# Rem 600 350 Rem Mag elk gun



## BPturkeys (Sep 13, 2007)

Saw a nice little Rem 600 in hard to find 350 Rem Mag today in the pawn shop. Hy & Mikes in Midvale. Thought there might be a elk hunter out there looking for one.


----------



## ridgetop (Sep 13, 2007)

BPturkeys said:


> Saw a nice little Rem 600 in hard to find 350 Rem Mag today in the pawn shop. Hy & Mikes in Midvale. Thought there might be a elk hunter out there looking for one.


That's a big gun. Maybe Karl may want it.


----------



## BPturkeys (Sep 13, 2007)

Those are pretty cool "little" guns. I think Goob has one(of course he has one). 25 years ago I'd been on that like a bum on a cheese sandwich. Big hurt from both ends.


----------



## Springville Shooter (Oct 15, 2010)

I want one but it’s not in the budget right now. The Rem 600 is one of the coolest little guns ever made. 350 Rem mag is an awesome round.......basically a short action Whelen.——-SS


----------



## LostLouisianian (Oct 11, 2010)

BPturkeys said:


> Saw a nice little Rem 600 in hard to find 350 Rem Mag today in the pawn shop. Hy & Mikes in Midvale. Thought there might be a elk hunter out there looking for one.


I've bought a couple of guns from him in the past. What's he asking for it


----------



## BPturkeys (Sep 13, 2007)

I think he was in the $800 range


----------



## LostLouisianian (Oct 11, 2010)

BPturkeys said:


> I think he was in the $800 range


Oh geeze he can keep it then.


----------



## Huge29 (Sep 17, 2007)

LostLouisianian said:


> Oh geeze he can keep it then.


Yeah, my experience in even looking at pawn shops is a complete waste of time. I was looking just for an action for a custom rifle and the best I could find were some 30+ year old rifles in the short action in pretty rough condition for about 475. I held out and got a brand new 700 for $450 from cabelas. Pawn shops are a complete joke most of the time. I guess they always start high, maybe I need to negotiate, but when they are so out of the realm of reason I dont even bother.


----------



## Springville Shooter (Oct 15, 2010)

Newsflash......$800.00 is not out of line for this gun in any way, especially if it is in good shape. If I had the cash right now I would gladly pay it and I’ve paid similar amounts for 600 Mohawk rifles before. When I used to shoot benchrest, there was an old man with a 600 in 308 that absolutely dominated the factory class at 600 yards......yes he even beat the Savages in 6.5 believe it or not.

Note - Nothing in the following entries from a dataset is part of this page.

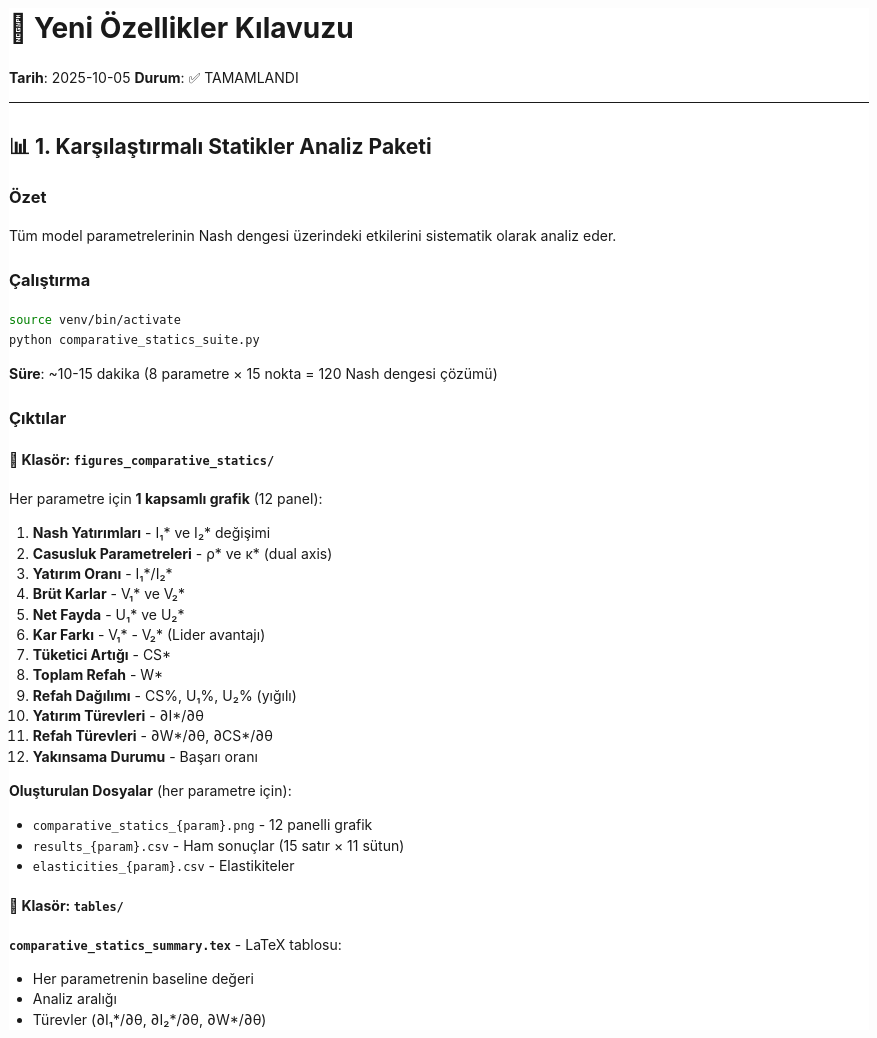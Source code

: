 # 🎉 Yeni Özellikler Kılavuzu

**Tarih**: 2025-10-05
**Durum**: ✅ TAMAMLANDI

---

## 📊 1. Karşılaştırmalı Statikler Analiz Paketi

### Özet
Tüm model parametrelerinin Nash dengesi üzerindeki etkilerini sistematik olarak analiz eder.

### Çalıştırma

```bash
source venv/bin/activate
python comparative_statics_suite.py
```

**Süre**: ~10-15 dakika (8 parametre × 15 nokta = 120 Nash dengesi çözümü)

### Çıktılar

#### 📁 Klasör: `figures_comparative_statics/`

Her parametre için **1 kapsamlı grafik** (12 panel):

1. **Nash Yatırımları** - I₁* ve I₂* değişimi
2. **Casusluk Parametreleri** - ρ* ve κ* (dual axis)
3. **Yatırım Oranı** - I₁*/I₂*
4. **Brüt Karlar** - V₁* ve V₂*
5. **Net Fayda** - U₁* ve U₂*
6. **Kar Farkı** - V₁* - V₂* (Lider avantajı)
7. **Tüketici Artığı** - CS*
8. **Toplam Refah** - W*
9. **Refah Dağılımı** - CS%, U₁%, U₂% (yığılı)
10. **Yatırım Türevleri** - ∂I*/∂θ
11. **Refah Türevleri** - ∂W*/∂θ, ∂CS*/∂θ
12. **Yakınsama Durumu** - Başarı oranı

**Oluşturulan Dosyalar** (her parametre için):
- `comparative_statics_{param}.png` - 12 panelli grafik
- `results_{param}.csv` - Ham sonuçlar (15 satır × 11 sütun)
- `elasticities_{param}.csv` - Elastikiteler

#### 📄 Klasör: `tables/`

**`comparative_statics_summary.tex`** - LaTeX tablosu:
- Her parametrenin baseline değeri
- Analiz aralığı
- Türevler (∂I₁*/∂θ, ∂I₂*/∂θ, ∂W*/∂θ)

If you’re not familiar with this gun, do some research and try to get your hands on one. They are ultra cool.———SS


----------



## LostLouisianian (Oct 11, 2010)

Springville Shooter said:


> Newsflash......$800.00 is not out of line for this gun in any way, especially if it is in good shape. If I had the cash right now I would gladly pay it and I've paid similar amounts for 600 Mohawk rifles before. When I used to shoot benchrest, there was an old man with a 600 in 308 that absolutely dominated the factory class at 600 yards......yes he even beat the Savages in 6.5 believe it or not.
> 
> If you're not familiar with this gun, do some research and try to get your hands on one. They are ultra cool.---SS


Plenty of them for a lot less than that on Gunbroker and none of them are selling. It may be worth the price but ain't a lot of folks paying the price.


----------



## BPturkeys (Sep 13, 2007)

There are only a few pawn shops that I will deal with. Many are, as you say are just crazy priced. Most of the time it is just out of pure ignorance how they price things...but sometimes that can work in your favor as well. You certainly need to know what you are looking at cause most of the time they don't have a real clue. Also, seems as you can never find just what you are looking for if you go out shopping for a specific item. I haunt a few local shops two or three times a week and find many great deals and items...but never when I am expecting them. Course, I've been pickin for many many years and I think I know how the game is played.

As to this gun, it certainly isn't for everyone. Very specialized. I just threw it out there thinking the right guy might be interested.


----------



## LostLouisianian (Oct 11, 2010)

BPturkeys said:


> There are only a few pawn shops that I will deal with. Many are, as you say are just crazy priced. Most of the time it is just out of pure ignorance how they price things...but sometimes that can work in your favor as well. You certainly need to know what you are looking at cause most of the time they don't have a real clue. Also, seems as you can never find just what you are looking for if you go out shopping for a specific item. I haunt a few local shops two or three times a week and find many great deals and items...but never when I am expecting them. Course, I've been pickin for many many years and I think I know how the game is played.
> 
> As to this gun, it certainly isn't for everyone. Very specialized. I just threw it out there thinking the right guy might be interested.


I used to work about 5 minutes from Hy and Mikes and was there at least twice a week checking out the goods. Picked up a remington 1100 in 12 gauge for $120 because the stock was about to fall off. Asked to borrow one of the 500 screwdrivers they had for sale, removed the butt pad, tightened down on the stock nut inside the stock and tightened her right on up, perfectly good 1100. Man they were pissed that it was that simple to fix the gun. Still have it too and use it during hunting season.


----------



## Springville Shooter (Oct 15, 2010)

LostLouisianian said:


> Plenty of them for a lot less than that on Gunbroker and none of them are selling. It may be worth the price but ain't a lot of folks paying the price.


Really? I must not know how to search Gunbroker because all the 600's in 350 RM were about the same price or substantially more. I think there was one In horrible shape for $450.

As far as the not selling part, the whole gun market seems a little depressed right now. Probably a hangover from the run that ended when Trump got elected. ----SS


----------



## wyogoob (Sep 7, 2007)

$800 is a good price if the firearm is in any kinda shape. They usually run around $1000 to $1200.

The 350 Rem Mag is an interesting caliber and the 600 is a cool brush gun. The belted cartridge has a short fat case. It, and its little brother, the 6.5 Rem Mag, are the original "short magnums"

The 350 Remington model 600 has a short magazine limiting reloader's ability to use heavy and/or long bullets or the ability to pull bullets out close to the lands of the barrel.

.


----------



## Springville Shooter (Oct 15, 2010)

^^^^^^ Listen to this guy......he probably has two of them!^^^^^^———SS


----------